Petitioners filed a petition for declaratory relief before the RTC seeking to declare RMC No. 35-2012 invalid, unjust, oppressive, confiscatory, and in violation of the due process clause of the Constitution.  ANPC argued that in issuing RMC No. 35-2012, the BIR acted beyond its rule-making authority in interpreting that payments of membership fees, assessment dues, and service fees are considered as income subject to income tax, as well as a sale of service that is subject to VAT, 

The RTC denied the petition for declaratory relief[24] and upheld the validity and constitutionality of RMC No. 35-2012.

ISSUE:

Whether all income generated from whatever source, including membership fees, assessment dues, rental income, and service fees. (a) all income generated from whatever source shall be liable for income tax and (b) gross receipts subject to VAT.

HELD:

NO. The Court DECLARES that membership fees, assessment dues, and fees of similar nature collected by clubs which are organized and operated exclusively for pleasure, recreation, and other nonprofit purposes do not constitute as: (a) “the income of recreational clubs from whatever source” that are “subject to income tax”; and (b) part of the “gross receipts of recreational clubs” that are “subject to [Value Added Tax].”

RMC No. 35-2012 erroneously foisted a sweeping interpretation that membership fees and assessment dues are sources of income of recreational clubs from which income tax liability may accrue,

The distinction between “capital” and “income” is well-settled in our jurisprudence. As held in the early case of Madrigal v. Rafferty, “capital” has been delineated as a “fund” or “wealth,” as opposed to “income” being “the flow of services rendered by capital” or the “service of wealth”. Income as contrasted with capital or property is to be the test. The essential difference between capital and income is that capital is a fund; income is a flow. Capital is wealth, while income is the service of wealth.

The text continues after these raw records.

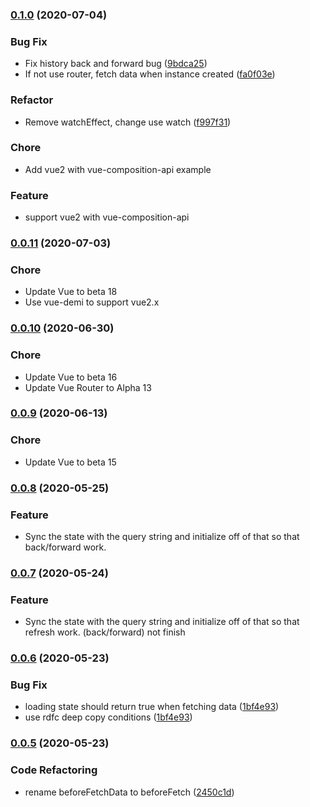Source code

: ### [0.1.0](https://github.com/runkids/vue-condition-watcher/releases/tag/0.0.10) (2020-07-04)

### Bug Fix
  * Fix history back and forward bug ([9bdca25](https://github.com/runkids/vue-condition-watcher/commit/f997f3117e8ff848905f547f5c063e3319c3ae6f))
  * If not use router, fetch data when instance created ([fa0f03e](https://github.com/runkids/vue-condition-watcher/commit/0f7dababcf1dd3255e216e758230012deb50907d))
### Refactor
  * Remove watchEffect, change use watch ([f997f31](https://github.com/runkids/vue-condition-watcher/commit/fa0f03e51340e0d10de97bdc400edf115728cbc6))
### Chore
  * Add vue2 with vue-composition-api example
### Feature
  * support vue2 with vue-composition-api

### [0.0.11](https://github.com/runkids/vue-condition-watcher/releases/tag/0.0.10) (2020-07-03)

### Chore
  * Update Vue to beta 18
  * Use vue-demi to support vue2.x

### [0.0.10](https://github.com/runkids/vue-condition-watcher/releases/tag/0.0.10) (2020-06-30)

### Chore
  * Update Vue to beta 16
  * Update Vue Router to Alpha 13

### [0.0.9](https://github.com/runkids/vue-condition-watcher/releases/tag/0.0.9) (2020-06-13)

### Chore
  * Update Vue to beta 15

### [0.0.8](https://github.com/runkids/vue-condition-watcher/releases/tag/0.0.8) (2020-05-25)

### Feature
  * Sync the state with the query string and initialize off of that so that back/forward work.

### [0.0.7](https://github.com/runkids/vue-condition-watcher/releases/tag/0.0.7) (2020-05-24)

### Feature
  * Sync the state with the query string and initialize off of that so that refresh work.
(back/forward) not finish

### [0.0.6](https://github.com/runkids/vue-condition-watcher/releases/tag/0.0.6) (2020-05-23)

### Bug Fix
  * loading state should return true when fetching data ([1bf4e93](https://github.com/runkids/vue-condition-watcher/commit/1bf4e93b4ca6450bd4d4db1c389323260ec2b6ea))
  * use rdfc deep copy conditions ([1bf4e93](https://github.com/runkids/vue-condition-watcher/commit/1bf4e93b4ca6450bd4d4db1c389323260ec2b6ea))

### [0.0.5](https://github.com/runkids/vue-condition-watcher/releases/tag/0.0.5) (2020-05-23)

### Code Refactoring
  * rename beforeFetchData to beforeFetch ([2450c1d](https://github.com/runkids/vue-condition-watcher/commit/2450c1d0a7faacb9e2408e5aebf4b277eefdaa20))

Case law provides that in order to constitute “income,” there must be realized “gain.” Clearly, because of the nature of membership fees and assessment dues as funds inherently dedicated for the maintenance, preservation, and upkeep of the clubs’ general operations and facilities, nothing is to be gained from their collection. Further, given these recreational clubs’ non-profit nature, membership fees and assessment dues cannot be considered as funds that would represent these clubs’ interest or profit from any investment. In fact, these fees are paid by the clubs’ members without any expectation of any yield or gain (unlike in stock subscriptions), but only for the above-stated purposes and in order to retain their membership therein.

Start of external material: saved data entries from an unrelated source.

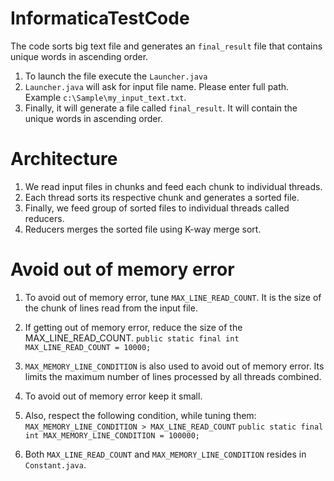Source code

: # InformaticaTestCode

The code sorts big text file and generates an `final_result` file that contains unique words in ascending order.

1. To launch the file execute the `Launcher.java`
2. `Launcher.java` will ask for input file name. Please enter full path. Example `c:\Sample\my_input_text.txt`.
3. Finally, it will generate a file called `final_result`. It will contain the unique words in ascending order.

# Architecture

1. We read input files in chunks and feed each chunk to individual threads. 
2. Each thread sorts its respective chunk and generates a sorted file.
3. Finally, we feed group of sorted files to individual threads called reducers. 
4. Reducers merges the sorted file using K-way merge sort.

# Avoid out of memory error

1. To avoid out of memory error, tune `MAX_LINE_READ_COUNT`. It is the size of the chunk of lines read from the input file. 
2. If getting out of memory error, reduce the size of the MAX_LINE_READ_COUNT.
	`public static final int MAX_LINE_READ_COUNT = 10000;`
3. `MAX_MEMORY_LINE_CONDITION` is also used to avoid out of memory error. Its limits the maximum number of lines processed by all threads combined. 
4. To avoid out of memory error keep it small.
5. Also, respect the following condition, while tuning them: `MAX_MEMORY_LINE_CONDITION > MAX_LINE_READ_COUNT`
	`public static final int MAX_MEMORY_LINE_CONDITION = 100000;`
  
6. Both `MAX_LINE_READ_COUNT` and `MAX_MEMORY_LINE_CONDITION` resides in `Constant.java`.

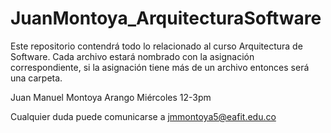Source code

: # JuanMontoya_ArquitecturaSoftware

Este repositorio contendrá todo lo relacionado al curso Arquitectura de Software. Cada archivo estará nombrado con la asignación correspondiente, si la asignación tiene más de un archivo entonces será una carpeta.

Juan Manuel Montoya Arango Miércoles 12-3pm

Cualquier duda puede comunicarse a jmmontoya5@eafit.edu.co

In fine, for as long as these membership fees, assessment dues, and the like are treated as collections by recreational clubs from their members as an inherent consequence of their membership, and are, by nature, intended for the maintenance, preservation, and upkeep of the clubs’ general operations and facilities, then these fees cannot be classified as “the income of recreational clubs from whatever source” that are “subject to income tax.” Instead, they only form part of capital from which no income tax may be collected or imposed.

It is a well-enshrined principle in our jurisdiction that the State cannot impose a tax on capital as it constitutes an unconstitutional confiscation of property.